Mechanism of Estrogen Receptor Loss in Breast Cancer

Institution: University of California, Irvine
Investigator(s): Keon Wook Kang, Ph.D. -
Award Cycle: 2003 (Cycle IX) Grant #: 9FB-0135 Award: $17,298
Award Type: Postdoctoral Fellowship
Research Priorities
Biology of the Breast Cell>Pathogenesis: understanding the disease

Initial Award Abstract (2003)
Estrogen is a critical factor for the proliferation of early stage breast cancer. But, paradoxically one-third human breast cancers are estrogen receptor alpha-negative (ERα-) tumors. There breast cancers are generally refractory to anti-hormone therapy and have a lower success rate in overall treatment. The biological origin of the ERα- breast cancers is still unclear. Recently, a new mammary-specific tumor model with conditional mutation of the tumor suppressor gene p53 (strain = WAP-Cre;p53exon5&6) was established in our lab. Surprisingly, in contrast to most mammary tumors developed in transgenic mice that are ERα-, we found that about 30% of tumors in our mice are ERα+. Thus, our new mouse model provides a unique system to address origin of ERα- and ERα+ mammary tumors.

In this project we propose to explore the underlying cell origins, timeframe, and specific genetic changes for ERα- and ERα+ mammary tumors. We will use molecular markers to facilitate the isolation of live ERα mammary tumor cells. These cells will be transplanted into the fat pad of recipient mice to study whether the tumor cells will progress to the ERα- phenotype. We will also treat the tumors with different anti-hormone agents to study whether this will alter the frequency of ERα- conversion. Similar approaches will be used to isolate ERα- and ERα+ pre-malignant mammary epithelial cells for transplantation into mouse mammary fat pads. Then we can study the neoplastic development of ERα- and ERα+ mammary tumors. Next, we want to study the relationship of Her2/neu in ERα- and ERα+ mammary tumors. It has been reported that increased levels Her-2/neu in breast cancer correlate with loss of ERα. Lastly, we will apply molecular techniques to identify "biomarkers" or genes that control the development of ERα- and ERα+ mammary tumors. For this aim we will use microarray or SAGE (serial analysis of gene expression) to quantitate all cellular RNA to detect those changes associated with ERα.

We hope that these studies will clarify the long existing questions in breast cancer field and provide new markers for breast cancers useful in clinical diagnosis and decision-making.

Final Report (2005)
The p53 tumor suppressor is a transcription factor that controls cellular stress response. Deregulation of p53 activities and mutations of p53 are frequent events in human tumors. Approximately 30-50% of human breast carcinomas harbor a mutant p53 gene. Heritable mutations of p53 in the Li-Fraumeni syndrome leads to breast cancer predisposition. Somatic mutations of p53 in mammary glands lead to mammary tumor with high frequency. On the other hand, ovarian steroid hormones including estrogen are critical for mammary gland development and breast carcinogenesis. We examined the impact of p53 on estrogen signaling on the proliferation of primary mammary epithelial cells (MECs).

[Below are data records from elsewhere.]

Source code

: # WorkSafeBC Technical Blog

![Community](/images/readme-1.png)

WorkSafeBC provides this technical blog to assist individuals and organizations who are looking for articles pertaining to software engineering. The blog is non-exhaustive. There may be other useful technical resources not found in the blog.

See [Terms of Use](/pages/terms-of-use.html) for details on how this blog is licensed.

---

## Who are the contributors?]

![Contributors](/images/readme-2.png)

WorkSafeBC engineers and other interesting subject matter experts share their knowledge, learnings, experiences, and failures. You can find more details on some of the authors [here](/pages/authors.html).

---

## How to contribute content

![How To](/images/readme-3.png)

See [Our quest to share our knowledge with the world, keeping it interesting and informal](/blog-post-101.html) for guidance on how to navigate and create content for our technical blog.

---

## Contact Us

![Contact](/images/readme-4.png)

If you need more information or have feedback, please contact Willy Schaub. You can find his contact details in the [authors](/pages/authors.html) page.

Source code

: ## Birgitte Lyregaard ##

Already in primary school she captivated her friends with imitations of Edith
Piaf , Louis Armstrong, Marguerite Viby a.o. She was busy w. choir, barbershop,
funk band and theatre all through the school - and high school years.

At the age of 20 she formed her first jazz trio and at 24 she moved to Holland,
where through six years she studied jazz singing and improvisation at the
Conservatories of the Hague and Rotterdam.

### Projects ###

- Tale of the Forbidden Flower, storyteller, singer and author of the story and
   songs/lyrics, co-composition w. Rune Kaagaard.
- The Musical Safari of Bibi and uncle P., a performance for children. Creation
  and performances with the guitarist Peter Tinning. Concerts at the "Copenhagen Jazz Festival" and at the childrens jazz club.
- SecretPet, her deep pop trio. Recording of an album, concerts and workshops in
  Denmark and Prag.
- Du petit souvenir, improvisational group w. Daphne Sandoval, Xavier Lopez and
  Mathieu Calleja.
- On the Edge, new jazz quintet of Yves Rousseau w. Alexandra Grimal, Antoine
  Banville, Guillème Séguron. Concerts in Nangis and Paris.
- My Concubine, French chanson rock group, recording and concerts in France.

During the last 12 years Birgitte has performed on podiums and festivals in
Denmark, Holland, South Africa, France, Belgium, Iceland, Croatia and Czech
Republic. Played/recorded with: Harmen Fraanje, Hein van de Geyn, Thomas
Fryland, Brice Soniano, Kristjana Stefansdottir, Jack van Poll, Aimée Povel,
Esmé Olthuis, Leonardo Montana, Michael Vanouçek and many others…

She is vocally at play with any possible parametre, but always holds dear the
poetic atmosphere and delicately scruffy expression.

Somatic mutations of p53 in mouse mammary epithelial cells using the Cre/loxP system lead to mammary tumors with long latency. Exposure to steroid hormones enhances tumorigenesis in p53-null mammary cells. However, the mechanisms are not well understood. We found that both genomic and non-genomic actions of estrogen were altered in mammary epithelial cells (MECs) harboring deletion of exons 5 and 6 of the p53 gene (p53D5,6). For the non-genomic actions in response to estrogen, we observed a rapid activation of extracellular signal-regulated kinase (ERK) was in MECs, which was substantially elevated and sustained in p53D5,6 MECs. In contrast, the activities of p38 kinase and c-Jun N-terminal kinase were not affected by p53 mutation. The genomic actions of estrogen were assessed by luciferase reporter assays using five-repeated ERE (estrogen response element) sequences and by measuring the expression level of pS2, a downstream target gene of estrogen receptor. Mutations of p53 increased the basal luciferase reporter gene activity and pS2 levels, which were abolished by treatment with an ERK specific inhibitor, U0126. Furthermore, we identified a significant role of ERK-specific phosphatase, dual specific phosphatase (Dusp)-3 in the regulation of ERK activities by p53. Expression levels of Dusp3 in p53D5,6 MECs decreased substantially, but not Dusp2. Overexpression of Dusp3 in p53D5,6 MECs resulted in decreased cell proliferation. These cells also had limited proliferation potential when transplanted into the fat pads of Rag-1 mice.

Our results support a notion that p53 inhibits genomic and non-genomic action of estrogen in MECs through regulation of specific mechanisms. These findings provide novel pathways linking p53 tumor suppressor to estrogen-mediated cellular response in mammary epithelial cells.